* Task directions *
Your task is to copy the stretch of lines in the records below that begins with the line containing "TE EN SAQUITOS" and ends with the line containing "<h2>Praktinė užduotis</h2>", exactly as written, with nothing added.

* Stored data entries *

-.-.-

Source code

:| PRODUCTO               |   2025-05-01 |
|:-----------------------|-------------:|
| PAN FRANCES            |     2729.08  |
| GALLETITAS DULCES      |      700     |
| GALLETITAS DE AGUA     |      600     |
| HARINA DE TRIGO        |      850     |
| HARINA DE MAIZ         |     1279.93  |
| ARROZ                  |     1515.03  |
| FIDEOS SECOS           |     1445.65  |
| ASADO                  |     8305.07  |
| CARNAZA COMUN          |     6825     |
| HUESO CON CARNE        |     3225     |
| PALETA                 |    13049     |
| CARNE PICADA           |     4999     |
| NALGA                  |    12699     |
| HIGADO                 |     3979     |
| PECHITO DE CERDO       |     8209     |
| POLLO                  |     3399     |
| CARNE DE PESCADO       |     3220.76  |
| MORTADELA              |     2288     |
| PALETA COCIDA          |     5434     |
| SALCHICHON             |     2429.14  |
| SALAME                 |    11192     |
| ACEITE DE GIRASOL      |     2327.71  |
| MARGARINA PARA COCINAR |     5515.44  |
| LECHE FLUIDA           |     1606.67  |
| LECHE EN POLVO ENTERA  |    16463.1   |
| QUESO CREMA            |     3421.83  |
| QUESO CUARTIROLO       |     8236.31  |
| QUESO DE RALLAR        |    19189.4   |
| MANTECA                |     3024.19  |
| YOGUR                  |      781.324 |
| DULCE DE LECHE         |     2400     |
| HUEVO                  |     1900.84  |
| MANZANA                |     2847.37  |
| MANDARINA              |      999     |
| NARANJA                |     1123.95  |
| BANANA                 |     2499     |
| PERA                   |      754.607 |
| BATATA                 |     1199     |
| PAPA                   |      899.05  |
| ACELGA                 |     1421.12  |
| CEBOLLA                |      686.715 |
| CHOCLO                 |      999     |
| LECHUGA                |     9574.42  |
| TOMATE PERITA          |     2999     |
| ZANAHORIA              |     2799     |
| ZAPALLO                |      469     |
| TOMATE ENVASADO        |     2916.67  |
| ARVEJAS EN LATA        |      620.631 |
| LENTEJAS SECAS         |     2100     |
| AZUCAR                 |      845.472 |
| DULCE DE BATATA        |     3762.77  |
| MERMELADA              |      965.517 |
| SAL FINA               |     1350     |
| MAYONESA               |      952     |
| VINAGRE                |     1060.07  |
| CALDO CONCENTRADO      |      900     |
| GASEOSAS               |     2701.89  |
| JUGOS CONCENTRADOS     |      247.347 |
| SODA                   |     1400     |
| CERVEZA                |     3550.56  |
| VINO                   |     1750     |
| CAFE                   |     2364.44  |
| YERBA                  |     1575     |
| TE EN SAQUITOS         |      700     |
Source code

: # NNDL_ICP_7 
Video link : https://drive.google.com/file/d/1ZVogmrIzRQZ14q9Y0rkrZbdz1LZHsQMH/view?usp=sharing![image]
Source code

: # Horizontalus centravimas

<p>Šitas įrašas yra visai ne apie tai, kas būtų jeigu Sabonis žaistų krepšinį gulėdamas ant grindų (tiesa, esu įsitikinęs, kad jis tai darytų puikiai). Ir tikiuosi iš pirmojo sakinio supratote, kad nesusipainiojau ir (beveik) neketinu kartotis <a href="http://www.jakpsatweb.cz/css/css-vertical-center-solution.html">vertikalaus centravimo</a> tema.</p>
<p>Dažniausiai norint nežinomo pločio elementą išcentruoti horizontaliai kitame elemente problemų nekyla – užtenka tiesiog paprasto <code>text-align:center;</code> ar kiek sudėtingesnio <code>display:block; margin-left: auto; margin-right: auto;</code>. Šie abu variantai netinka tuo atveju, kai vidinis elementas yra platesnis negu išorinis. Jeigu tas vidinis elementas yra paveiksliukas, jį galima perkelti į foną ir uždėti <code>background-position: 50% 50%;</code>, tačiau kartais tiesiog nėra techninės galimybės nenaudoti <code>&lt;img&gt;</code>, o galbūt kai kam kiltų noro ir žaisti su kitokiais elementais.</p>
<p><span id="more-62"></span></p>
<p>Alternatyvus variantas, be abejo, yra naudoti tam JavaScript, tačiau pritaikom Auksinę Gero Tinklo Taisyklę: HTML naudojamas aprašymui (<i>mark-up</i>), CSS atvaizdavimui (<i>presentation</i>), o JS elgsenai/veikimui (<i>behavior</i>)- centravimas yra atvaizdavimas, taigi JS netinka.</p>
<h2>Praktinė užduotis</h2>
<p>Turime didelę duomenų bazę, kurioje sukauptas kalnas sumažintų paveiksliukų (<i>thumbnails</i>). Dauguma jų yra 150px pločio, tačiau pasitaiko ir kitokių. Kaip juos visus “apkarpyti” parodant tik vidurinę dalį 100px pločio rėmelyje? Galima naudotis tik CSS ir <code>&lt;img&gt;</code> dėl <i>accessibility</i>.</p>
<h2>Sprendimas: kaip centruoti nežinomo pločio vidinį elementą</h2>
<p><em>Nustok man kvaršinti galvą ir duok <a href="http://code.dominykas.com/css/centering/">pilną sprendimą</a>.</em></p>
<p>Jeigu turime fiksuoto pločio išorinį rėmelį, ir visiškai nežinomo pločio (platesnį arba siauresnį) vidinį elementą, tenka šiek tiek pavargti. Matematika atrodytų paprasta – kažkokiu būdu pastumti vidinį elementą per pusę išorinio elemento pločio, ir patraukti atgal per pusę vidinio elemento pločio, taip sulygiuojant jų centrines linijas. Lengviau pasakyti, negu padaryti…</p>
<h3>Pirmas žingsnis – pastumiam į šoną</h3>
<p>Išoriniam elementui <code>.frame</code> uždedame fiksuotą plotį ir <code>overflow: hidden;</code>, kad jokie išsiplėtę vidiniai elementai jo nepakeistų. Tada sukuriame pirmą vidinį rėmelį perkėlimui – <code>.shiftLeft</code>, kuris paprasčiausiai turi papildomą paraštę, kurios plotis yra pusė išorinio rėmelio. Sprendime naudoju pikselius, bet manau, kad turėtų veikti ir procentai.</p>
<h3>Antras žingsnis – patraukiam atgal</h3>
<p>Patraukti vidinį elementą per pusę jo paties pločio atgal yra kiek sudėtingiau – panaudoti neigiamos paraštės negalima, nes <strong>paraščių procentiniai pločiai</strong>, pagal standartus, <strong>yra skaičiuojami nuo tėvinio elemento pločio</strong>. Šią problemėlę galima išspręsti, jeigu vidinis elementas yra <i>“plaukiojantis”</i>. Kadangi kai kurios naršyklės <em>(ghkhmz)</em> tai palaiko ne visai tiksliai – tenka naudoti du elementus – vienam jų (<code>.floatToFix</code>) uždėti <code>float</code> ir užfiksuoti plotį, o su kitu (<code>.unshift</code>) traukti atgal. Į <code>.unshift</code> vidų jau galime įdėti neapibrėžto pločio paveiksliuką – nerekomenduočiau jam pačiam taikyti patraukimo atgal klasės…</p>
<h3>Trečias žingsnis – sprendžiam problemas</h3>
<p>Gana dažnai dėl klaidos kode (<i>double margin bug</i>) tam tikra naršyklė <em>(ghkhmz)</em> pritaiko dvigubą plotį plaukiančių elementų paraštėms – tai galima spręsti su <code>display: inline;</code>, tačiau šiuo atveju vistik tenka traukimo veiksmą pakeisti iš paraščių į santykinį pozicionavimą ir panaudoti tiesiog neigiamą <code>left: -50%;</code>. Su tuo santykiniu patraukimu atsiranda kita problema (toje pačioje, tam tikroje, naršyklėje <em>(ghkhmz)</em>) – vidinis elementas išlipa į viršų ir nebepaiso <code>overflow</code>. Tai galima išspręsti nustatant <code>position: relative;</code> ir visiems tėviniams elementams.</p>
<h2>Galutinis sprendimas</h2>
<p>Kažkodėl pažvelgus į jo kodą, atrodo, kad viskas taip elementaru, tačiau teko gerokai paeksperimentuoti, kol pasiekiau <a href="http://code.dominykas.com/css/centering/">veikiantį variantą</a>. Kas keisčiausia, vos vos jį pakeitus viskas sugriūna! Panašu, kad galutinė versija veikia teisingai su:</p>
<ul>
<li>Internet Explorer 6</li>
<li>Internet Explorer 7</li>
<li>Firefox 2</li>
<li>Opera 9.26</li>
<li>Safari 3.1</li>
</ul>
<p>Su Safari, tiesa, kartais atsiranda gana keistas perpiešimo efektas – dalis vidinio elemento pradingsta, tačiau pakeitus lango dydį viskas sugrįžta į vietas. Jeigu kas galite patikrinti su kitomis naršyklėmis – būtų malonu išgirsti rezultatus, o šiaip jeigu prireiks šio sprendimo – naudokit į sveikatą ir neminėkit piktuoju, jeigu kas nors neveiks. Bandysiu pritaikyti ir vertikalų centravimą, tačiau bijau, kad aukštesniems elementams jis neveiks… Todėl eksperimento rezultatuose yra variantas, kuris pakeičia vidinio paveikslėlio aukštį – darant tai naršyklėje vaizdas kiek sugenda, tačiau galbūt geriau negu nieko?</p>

-.-.-

* Finished task *
| TE EN SAQUITOS         |      700     |
Source code

: # NNDL_ICP_7 
Video link : https://drive.google.com/file/d/1ZVogmrIzRQZ14q9Y0rkrZbdz1LZHsQMH/view?usp=sharing![image]
Source code

: # Horizontalus centravimas

<p>Šitas įrašas yra visai ne apie tai, kas būtų jeigu Sabonis žaistų krepšinį gulėdamas ant grindų (tiesa, esu įsitikinęs, kad jis tai darytų puikiai). Ir tikiuosi iš pirmojo sakinio supratote, kad nesusipainiojau ir (beveik) neketinu kartotis <a href="http://www.jakpsatweb.cz/css/css-vertical-center-solution.html">vertikalaus centravimo</a> tema.</p>
<p>Dažniausiai norint nežinomo pločio elementą išcentruoti horizontaliai kitame elemente problemų nekyla – užtenka tiesiog paprasto <code>text-align:center;</code> ar kiek sudėtingesnio <code>display:block; margin-left: auto; margin-right: auto;</code>. Šie abu variantai netinka tuo atveju, kai vidinis elementas yra platesnis negu išorinis. Jeigu tas vidinis elementas yra paveiksliukas, jį galima perkelti į foną ir uždėti <code>background-position: 50% 50%;</code>, tačiau kartais tiesiog nėra techninės galimybės nenaudoti <code>&lt;img&gt;</code>, o galbūt kai kam kiltų noro ir žaisti su kitokiais elementais.</p>
<p><span id="more-62"></span></p>
<p>Alternatyvus variantas, be abejo, yra naudoti tam JavaScript, tačiau pritaikom Auksinę Gero Tinklo Taisyklę: HTML naudojamas aprašymui (<i>mark-up</i>), CSS atvaizdavimui (<i>presentation</i>), o JS elgsenai/veikimui (<i>behavior</i>)- centravimas yra atvaizdavimas, taigi JS netinka.</p>
<h2>Praktinė užduotis</h2>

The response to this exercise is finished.